* **Your objective**
Using the data below, copy each line that includes the word "smiley".

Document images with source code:
____________

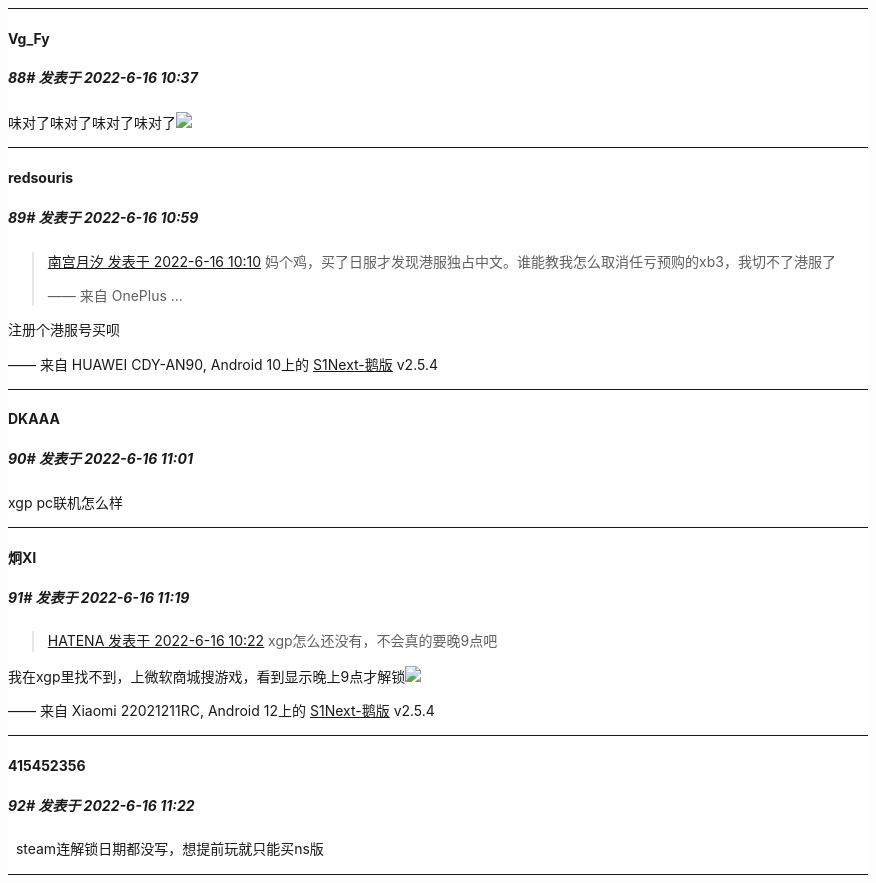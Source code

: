 *****

####  Vg_Fy  
##### 88#       发表于 2022-6-16 10:37

味对了味对了味对了味对了<img src="https://static.saraba1st.com/image/smiley/face2017/139.png" referrerpolicy="no-referrer">



*****

####  redsouris  
##### 89#       发表于 2022-6-16 10:59

<blockquote><a href="httphttps://bbs.saraba1st.com/2b/forum.php?mod=redirect&amp;goto=findpost&amp;pid=56288254&amp;ptid=2074519" target="_blank">南宫月汐 发表于 2022-6-16 10:10</a>
妈个鸡，买了日服才发现港服独占中文。谁能教我怎么取消任亏预购的xb3，我切不了港服了

—— 来自 OnePlus ...</blockquote>
注册个港服号买呗

—— 来自 HUAWEI CDY-AN90, Android 10上的 [S1Next-鹅版](https://github.com/ykrank/S1-Next/releases) v2.5.4

*****

####  DKAAA  
##### 90#       发表于 2022-6-16 11:01

xgp pc联机怎么样 



*****

####  炯Ⅺ  
##### 91#       发表于 2022-6-16 11:19

<blockquote><a href="httphttps://bbs.saraba1st.com/2b/forum.php?mod=redirect&amp;goto=findpost&amp;pid=56288382&amp;ptid=2074519" target="_blank">HATENA 发表于 2022-6-16 10:22</a>
xgp怎么还没有，不会真的要晚9点吧</blockquote>
我在xgp里找不到，上微软商城搜游戏，看到显示晚上9点才解锁<img src="https://static.saraba1st.com/image/smiley/face2017/001.png" referrerpolicy="no-referrer">

—— 来自 Xiaomi 22021211RC, Android 12上的 [S1Next-鹅版](https://github.com/ykrank/S1-Next/releases) v2.5.4



*****

####  415452356  
##### 92#       发表于 2022-6-16 11:22

  steam连解锁日期都没写，想提前玩就只能买ns版

*****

____________

* **The completed task**
味对了味对了味对了味对了<img src="https://static.saraba1st.com/image/smiley/face2017/139.png" referrerpolicy="no-referrer">
我在xgp里找不到，上微软商城搜游戏，看到显示晚上9点才解锁<img src="https://static.saraba1st.com/image/smiley/face2017/001.png" referrerpolicy="no-referrer">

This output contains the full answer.